*** Material provided ***
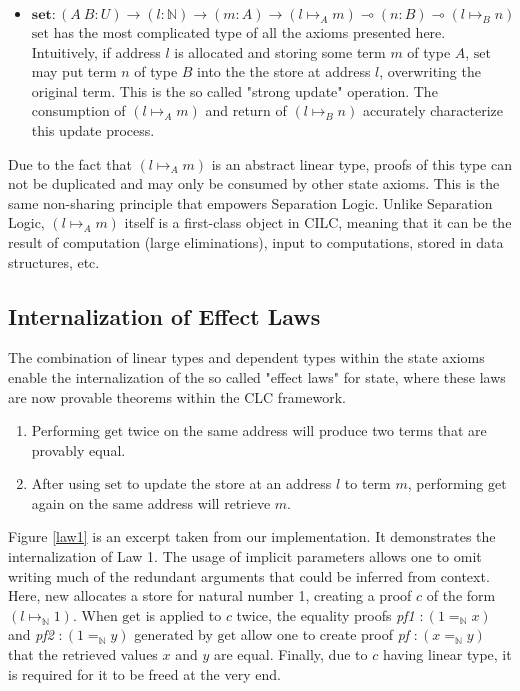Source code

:\documentclass[sigplan,screen,review,authordraft]{acmart}
\newcommand{\new}{\text{new}}
\newcommand{\get}{\text{get}}
\newcommand{\set}{\text{set}}
\begin{document}
\begin{definition}
\begin{itemize}
    \item $\textbf{set} : (A\ B : U) \rightarrow (l : \mathbb{N}) \rightarrow (m : A) \rightarrow (l \mapsto_A m) \multimap (n : B) \multimap (l \mapsto_B n)$ \\
          $\set$ has the most complicated type of all the axioms presented here. Intuitively, if address $l$ is allocated and storing some term $m$ of type $A$, $\set$ may put term $n$ of type $B$ into the the store at address $l$, overwriting the original term. This is the so called "strong update" operation. The consumption of $(l \mapsto_A m)$ and return of $(l \mapsto_B n)$ accurately characterize this update process.
  \end{itemize}
\end{definition}
Due to the fact that $(l \mapsto_A m)$ is an abstract linear type, proofs of this type can not be duplicated and may only be consumed by other state axioms. This is the same non-sharing principle that empowers Separation Logic. Unlike Separation Logic, $(l \mapsto_A m)$ itself is a first-class object in CILC, meaning that it can be the result of computation (large eliminations), input to computations, stored in data structures, etc.

\subsection{Internalization of Effect Laws}
The combination of linear types and dependent types within the state axioms enable the internalization of the so called "effect laws" for state, where these laws are now provable theorems within the CLC framework.

\begin{enumerate}
  \item Performing $\get$ twice on the same address will produce two terms that are provably equal.
  \item After using $\set$ to update the store at an address $l$ to term $m$, performing $\get$ again on the same address will retrieve $m$.
\end{enumerate}

Figure \ref{law1} is an excerpt taken from our implementation. It demonstrates the internalization of Law 1. The usage of implicit parameters allows one to omit writing much of the redundant arguments that could be inferred from context. Here, $\new$ allocates a store for natural number 1, creating a proof $c$ of the form $(l \mapsto_\mathbb{N} 1)$. When $\get$ is applied to $c$ twice, the equality proofs \textit{pf1} $: (1 =_\mathbb{N} x)$ and \textit{pf2} $: (1 =_\mathbb{N} y)$ generated by $\get$ allow one to create proof \textit{pf} $: (x =_\mathbb{N} y)$ that the retrieved values $x$ and $y$ are equal. Finally, due to $c$ having linear type, it is required for it to be freed at the very end.
\end{document}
*** End of Material provided ***
• _Exercise instructions_: A complete answer lists each line of the data that holds the word "equal".

• _Answer for this exercise_:
  \item Performing $\get$ twice on the same address will produce two terms that are provably equal.
Figure \ref{law1} is an excerpt taken from our implementation. It demonstrates the internalization of Law 1. The usage of implicit parameters allows one to omit writing much of the redundant arguments that could be inferred from context. Here, $\new$ allocates a store for natural number 1, creating a proof $c$ of the form $(l \mapsto_\mathbb{N} 1)$. When $\get$ is applied to $c$ twice, the equality proofs \textit{pf1} $: (1 =_\mathbb{N} x)$ and \textit{pf2} $: (1 =_\mathbb{N} y)$ generated by $\get$ allow one to create proof \textit{pf} $: (x =_\mathbb{N} y)$ that the retrieved values $x$ and $y$ are equal. Finally, due to $c$ having linear type, it is required for it to be freed at the very end.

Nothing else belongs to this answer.